----- MATERIAL TO PROCESS

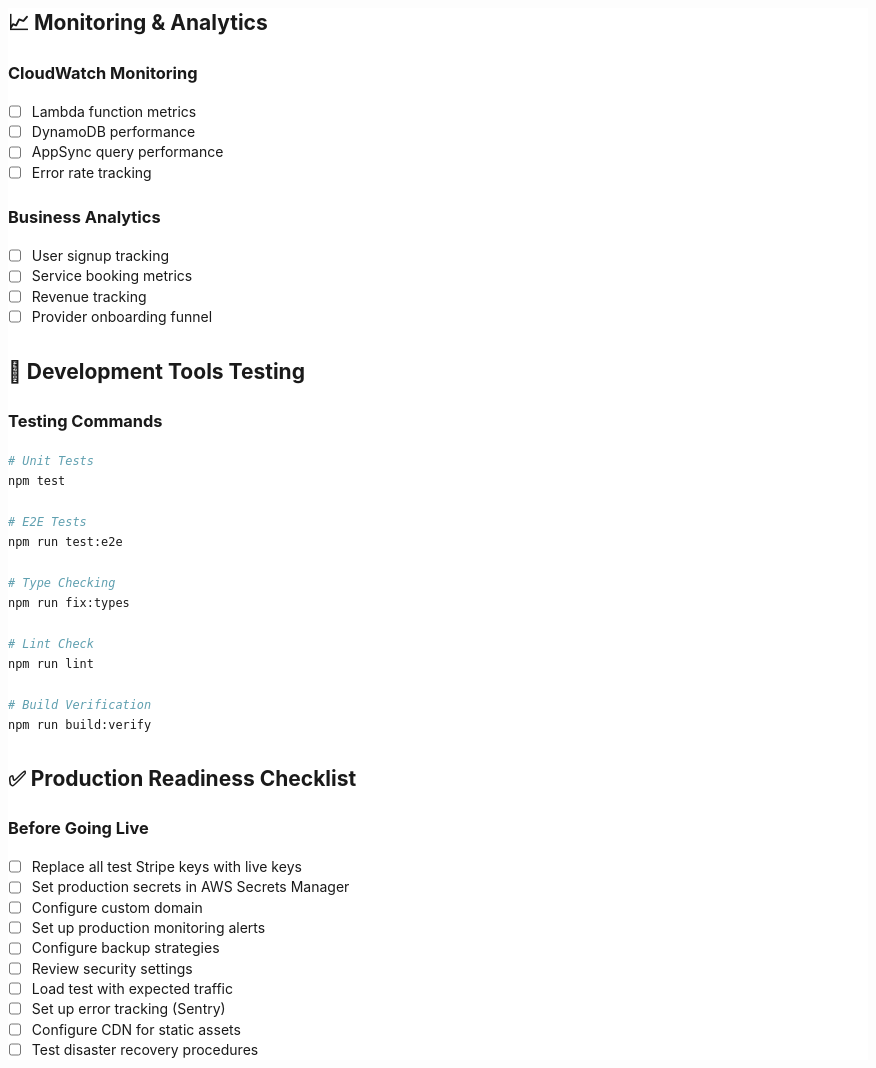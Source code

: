## 📈 Monitoring & Analytics

### CloudWatch Monitoring
- [ ] Lambda function metrics
- [ ] DynamoDB performance
- [ ] AppSync query performance
- [ ] Error rate tracking

### Business Analytics
- [ ] User signup tracking
- [ ] Service booking metrics
- [ ] Revenue tracking
- [ ] Provider onboarding funnel

## 🔧 Development Tools Testing

### Testing Commands
```bash
# Unit Tests
npm test

# E2E Tests  
npm run test:e2e

# Type Checking
npm run fix:types

# Lint Check
npm run lint

# Build Verification
npm run build:verify
```

## ✅ Production Readiness Checklist

### Before Going Live
- [ ] Replace all test Stripe keys with live keys
- [ ] Set production secrets in AWS Secrets Manager
- [ ] Configure custom domain
- [ ] Set up production monitoring alerts
- [ ] Configure backup strategies
- [ ] Review security settings
- [ ] Load test with expected traffic
- [ ] Set up error tracking (Sentry)
- [ ] Configure CDN for static assets
- [ ] Test disaster recovery procedures
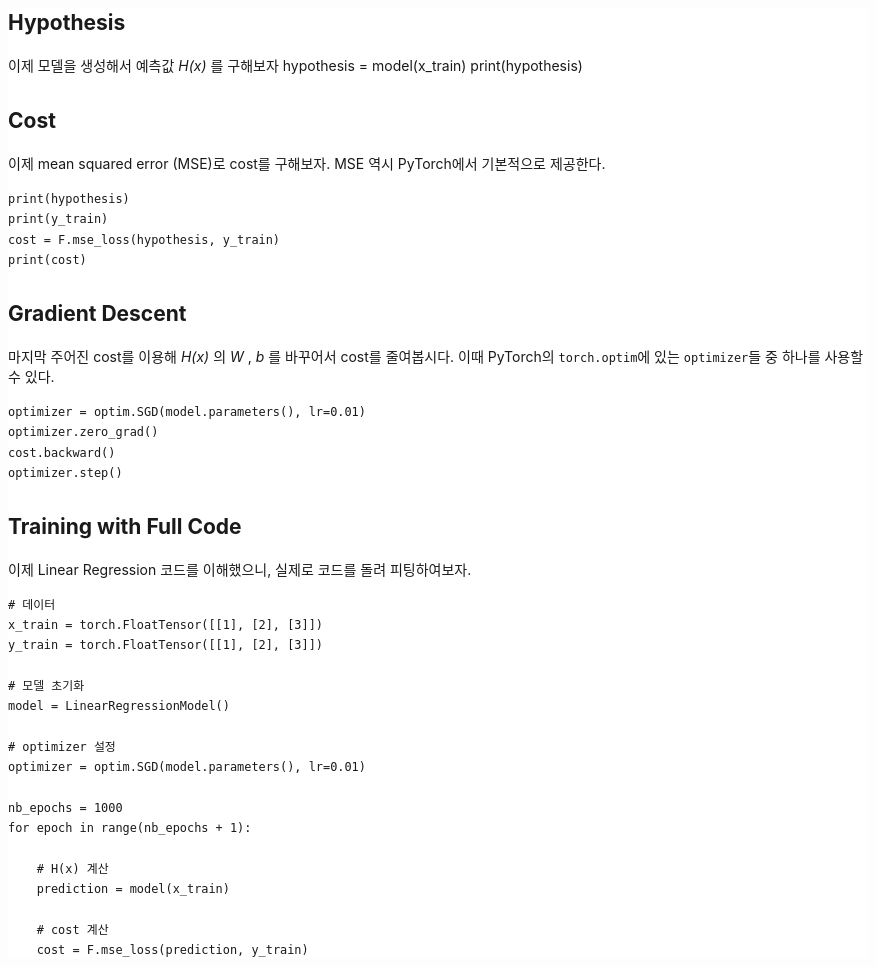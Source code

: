 ## Hypothesis
이제 모델을 생성해서 예측값 *H(x)* 를 구해보자
    hypothesis = model(x_train)
    print(hypothesis)

## Cost
이제 mean squared error (MSE)로 cost를 구해보자. MSE 역시 PyTorch에서 기본적으로 제공한다.

    print(hypothesis)
    print(y_train)
    cost = F.mse_loss(hypothesis, y_train)
    print(cost)

## Gradient Descent
마지막 주어진 cost를 이용해 *H(x)* 의 *W* , *b* 를 바꾸어서 cost를 줄여봅시다. 이때 PyTorch의 `torch.optim`에 있는 `optimizer`들 중 하나를 사용할 수 있다.

    optimizer = optim.SGD(model.parameters(), lr=0.01)
    optimizer.zero_grad()
    cost.backward()
    optimizer.step()

## Training with Full Code
이제 Linear Regression 코드를 이해했으니, 실제로 코드를 돌려 피팅하여보자.

    # 데이터
    x_train = torch.FloatTensor([[1], [2], [3]])
    y_train = torch.FloatTensor([[1], [2], [3]])

    # 모델 초기화
    model = LinearRegressionModel()

    # optimizer 설정
    optimizer = optim.SGD(model.parameters(), lr=0.01)

    nb_epochs = 1000
    for epoch in range(nb_epochs + 1):
        
        # H(x) 계산
        prediction = model(x_train)
            
        # cost 계산
        cost = F.mse_loss(prediction, y_train)
            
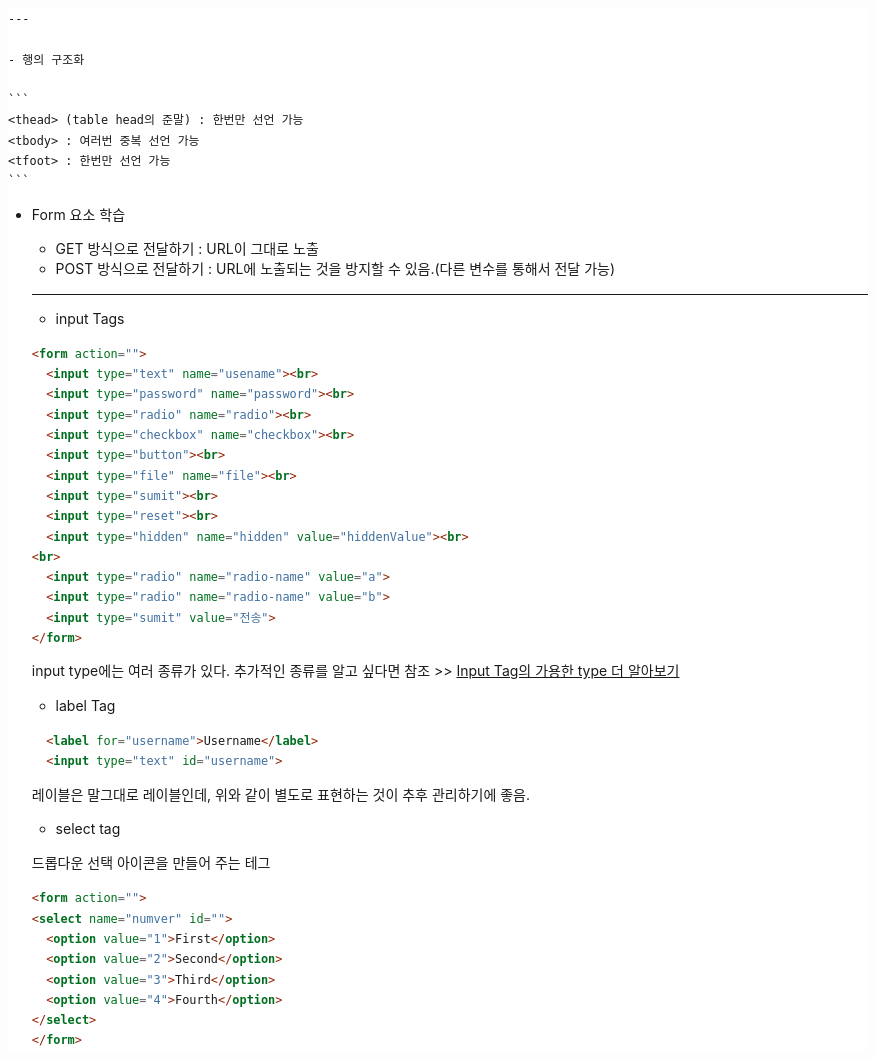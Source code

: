 	---

	- 행의 구조화
	
	```	
	<thead> (table head의 준말) : 한번만 선언 가능
	<tbody> : 여러번 중복 선언 가능
	<tfoot> : 한번만 선언 가능
	```
- Form 요소 학습
	- GET 방식으로 전달하기 : URL이 그대로 노출
	- POST 방식으로 전달하기	: URL에 노출되는 것을 방지할 수 있음.(다른 변수를 통해서 전달 가능)
	
	---
	
	- input Tags

	```html
	<form action="">
	  <input type="text" name="usename"><br>
	  <input type="password" name="password"><br>
	  <input type="radio" name="radio"><br>
	  <input type="checkbox" name="checkbox"><br>
	  <input type="button"><br>
	  <input type="file" name="file"><br>
	  <input type="sumit"><br>
	  <input type="reset"><br>
	  <input type="hidden" name="hidden" value="hiddenValue"><br>
	<br>
	  <input type="radio" name="radio-name" value="a">
	  <input type="radio" name="radio-name" value="b">
	  <input type="sumit" value="전송">
	</form>
	```
	input type에는 여러 종류가 있다. 추가적인 종류를 알고 싶다면 참조 >> <a href="https://www.w3schools.com/tags/att_input_type.asp">Input Tag의 가용한 type 더 알아보기</a>
	
	- label Tag
	
	```html
	  <label for="username">Username</label>
	  <input type="text" id="username">
	```
	레이블은 말그대로 레이블인데, 위와 같이 별도로 표현하는 것이 추후 관리하기에 좋음.
	
	- select tag
	
	드롭다운 선택 아이콘을 만들어 주는 테그
		
	```html
	<form action="">
	<select name="numver" id="">
	  <option value="1">First</option>
	  <option value="2">Second</option>
	  <option value="3">Third</option>
	  <option value="4">Fourth</option>
	</select>
	</form>
	```
	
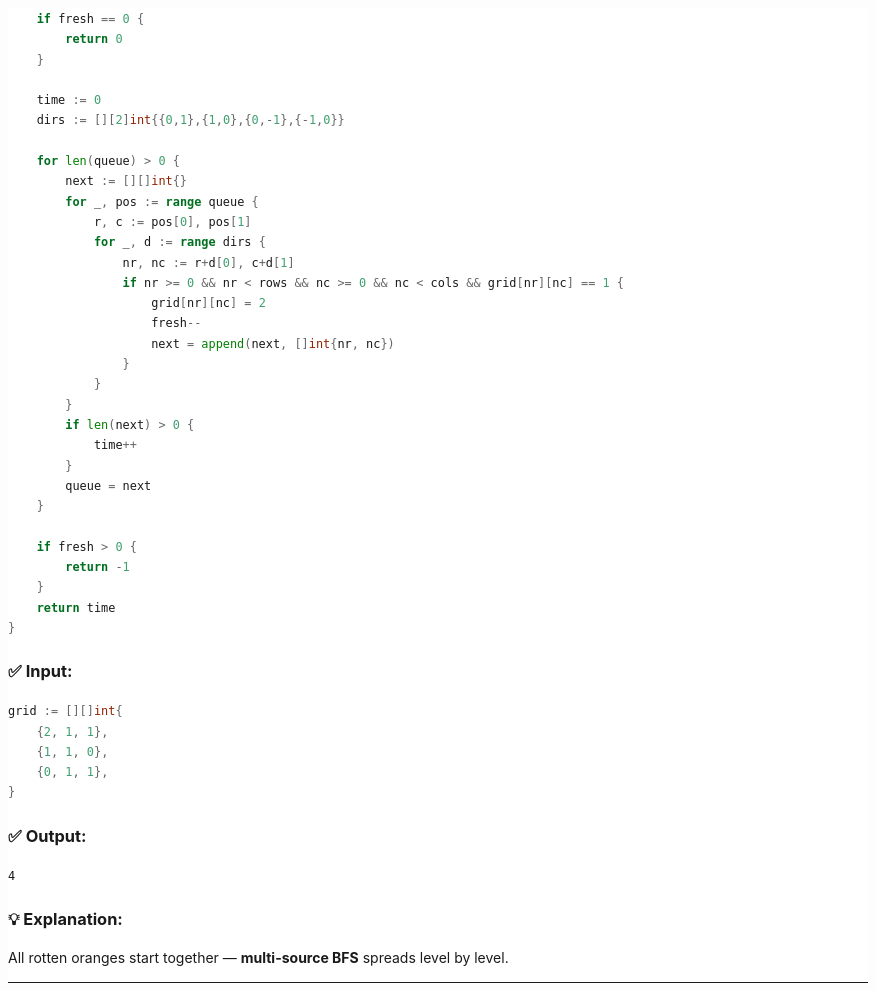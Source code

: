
 ```go
    if fresh == 0 {
        return 0
    }

    time := 0
    dirs := [][2]int{{0,1},{1,0},{0,-1},{-1,0}}

    for len(queue) > 0 {
        next := [][]int{}
        for _, pos := range queue {
            r, c := pos[0], pos[1]
            for _, d := range dirs {
                nr, nc := r+d[0], c+d[1]
                if nr >= 0 && nr < rows && nc >= 0 && nc < cols && grid[nr][nc] == 1 {
                    grid[nr][nc] = 2
                    fresh--
                    next = append(next, []int{nr, nc})
                }
            }
        }
        if len(next) > 0 {
            time++
        }
        queue = next
    }

    if fresh > 0 {
        return -1
    }
    return time
}
```

### ✅ Input:
```go
grid := [][]int{
    {2, 1, 1},
    {1, 1, 0},
    {0, 1, 1},
}
```

### ✅ Output:
```
4
```

### 💡 Explanation:
All rotten oranges start together — **multi-source BFS** spreads level by level.

---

----------

## TASK DESCRIPTION
The entries above are to be repeated in full, except for their pictures.

## WRITTEN RESPONSE
Source code

:## 📈 Monitoring & Analytics

### CloudWatch Monitoring
- [ ] Lambda function metrics
- [ ] DynamoDB performance
- [ ] AppSync query performance
- [ ] Error rate tracking

### Business Analytics
- [ ] User signup tracking
- [ ] Service booking metrics
- [ ] Revenue tracking
- [ ] Provider onboarding funnel

## 🔧 Development Tools Testing

### Testing Commands
```bash
# Unit Tests
npm test

# E2E Tests  
npm run test:e2e

# Type Checking
npm run fix:types

# Lint Check
npm run lint

# Build Verification
npm run build:verify
```

## ✅ Production Readiness Checklist

### Before Going Live
- [ ] Replace all test Stripe keys with live keys
- [ ] Set production secrets in AWS Secrets Manager
- [ ] Configure custom domain
- [ ] Set up production monitoring alerts
- [ ] Configure backup strategies
- [ ] Review security settings
- [ ] Load test with expected traffic
- [ ] Set up error tracking (Sentry)
- [ ] Configure CDN for static assets
- [ ] Test disaster recovery procedures
Source code

: ## Hypothesis
이제 모델을 생성해서 예측값 *H(x)* 를 구해보자
    hypothesis = model(x_train)
    print(hypothesis)

## Cost
이제 mean squared error (MSE)로 cost를 구해보자. MSE 역시 PyTorch에서 기본적으로 제공한다.

    print(hypothesis)
    print(y_train)
    cost = F.mse_loss(hypothesis, y_train)
    print(cost)

## Gradient Descent
마지막 주어진 cost를 이용해 *H(x)* 의 *W* , *b* 를 바꾸어서 cost를 줄여봅시다. 이때 PyTorch의 `torch.optim`에 있는 `optimizer`들 중 하나를 사용할 수 있다.

    optimizer = optim.SGD(model.parameters(), lr=0.01)
    optimizer.zero_grad()
    cost.backward()
    optimizer.step()

## Training with Full Code
이제 Linear Regression 코드를 이해했으니, 실제로 코드를 돌려 피팅하여보자.

    # 데이터
    x_train = torch.FloatTensor([[1], [2], [3]])
    y_train = torch.FloatTensor([[1], [2], [3]])

    # 모델 초기화
    model = LinearRegressionModel()

    # optimizer 설정
    optimizer = optim.SGD(model.parameters(), lr=0.01)

    nb_epochs = 1000
    for epoch in range(nb_epochs + 1):
        
        # H(x) 계산
        prediction = model(x_train)
            
        # cost 계산
        cost = F.mse_loss(prediction, y_train)
            
Source code

: 	---

	- 행의 구조화
	
	```	
	<thead> (table head의 준말) : 한번만 선언 가능
	<tbody> : 여러번 중복 선언 가능
	<tfoot> : 한번만 선언 가능
	```
- Form 요소 학습
	- GET 방식으로 전달하기 : URL이 그대로 노출
	- POST 방식으로 전달하기	: URL에 노출되는 것을 방지할 수 있음.(다른 변수를 통해서 전달 가능)
	
	---
	
	- input Tags

	```html
	<form action="">
	  <input type="text" name="usename"><br>
	  <input type="password" name="password"><br>
	  <input type="radio" name="radio"><br>
	  <input type="checkbox" name="checkbox"><br>
	  <input type="button"><br>
	  <input type="file" name="file"><br>
	  <input type="sumit"><br>
	  <input type="reset"><br>
	  <input type="hidden" name="hidden" value="hiddenValue"><br>
	<br>
	  <input type="radio" name="radio-name" value="a">
	  <input type="radio" name="radio-name" value="b">
	  <input type="sumit" value="전송">
	</form>
	```
	input type에는 여러 종류가 있다. 추가적인 종류를 알고 싶다면 참조 >> <a href="https://www.w3schools.com/tags/att_input_type.asp">Input Tag의 가용한 type 더 알아보기</a>
	
	- label Tag
	
	```html
	  <label for="username">Username</label>
	  <input type="text" id="username">
	```
	레이블은 말그대로 레이블인데, 위와 같이 별도로 표현하는 것이 추후 관리하기에 좋음.
	
	- select tag
	
	드롭다운 선택 아이콘을 만들어 주는 테그
		
	```html
	<form action="">
	<select name="numver" id="">
	  <option value="1">First</option>
	  <option value="2">Second</option>
	  <option value="3">Third</option>
	  <option value="4">Fourth</option>
	</select>
	</form>
	```
	
Source code

:
 ```go
    if fresh == 0 {
        return 0
    }

    time := 0
    dirs := [][2]int{{0,1},{1,0},{0,-1},{-1,0}}

    for len(queue) > 0 {
        next := [][]int{}
        for _, pos := range queue {
            r, c := pos[0], pos[1]
            for _, d := range dirs {
                nr, nc := r+d[0], c+d[1]
                if nr >= 0 && nr < rows && nc >= 0 && nc < cols && grid[nr][nc] == 1 {
                    grid[nr][nc] = 2
                    fresh--
                    next = append(next, []int{nr, nc})
                }
            }
        }
        if len(next) > 0 {
            time++
        }
        queue = next
    }

    if fresh > 0 {
        return -1
    }
    return time
}
```

### ✅ Input:
```go
grid := [][]int{
    {2, 1, 1},
    {1, 1, 0},
    {0, 1, 1},
}
```

### ✅ Output:
```
4
```

### 💡 Explanation:
All rotten oranges start together — **multi-source BFS** spreads level by level.

---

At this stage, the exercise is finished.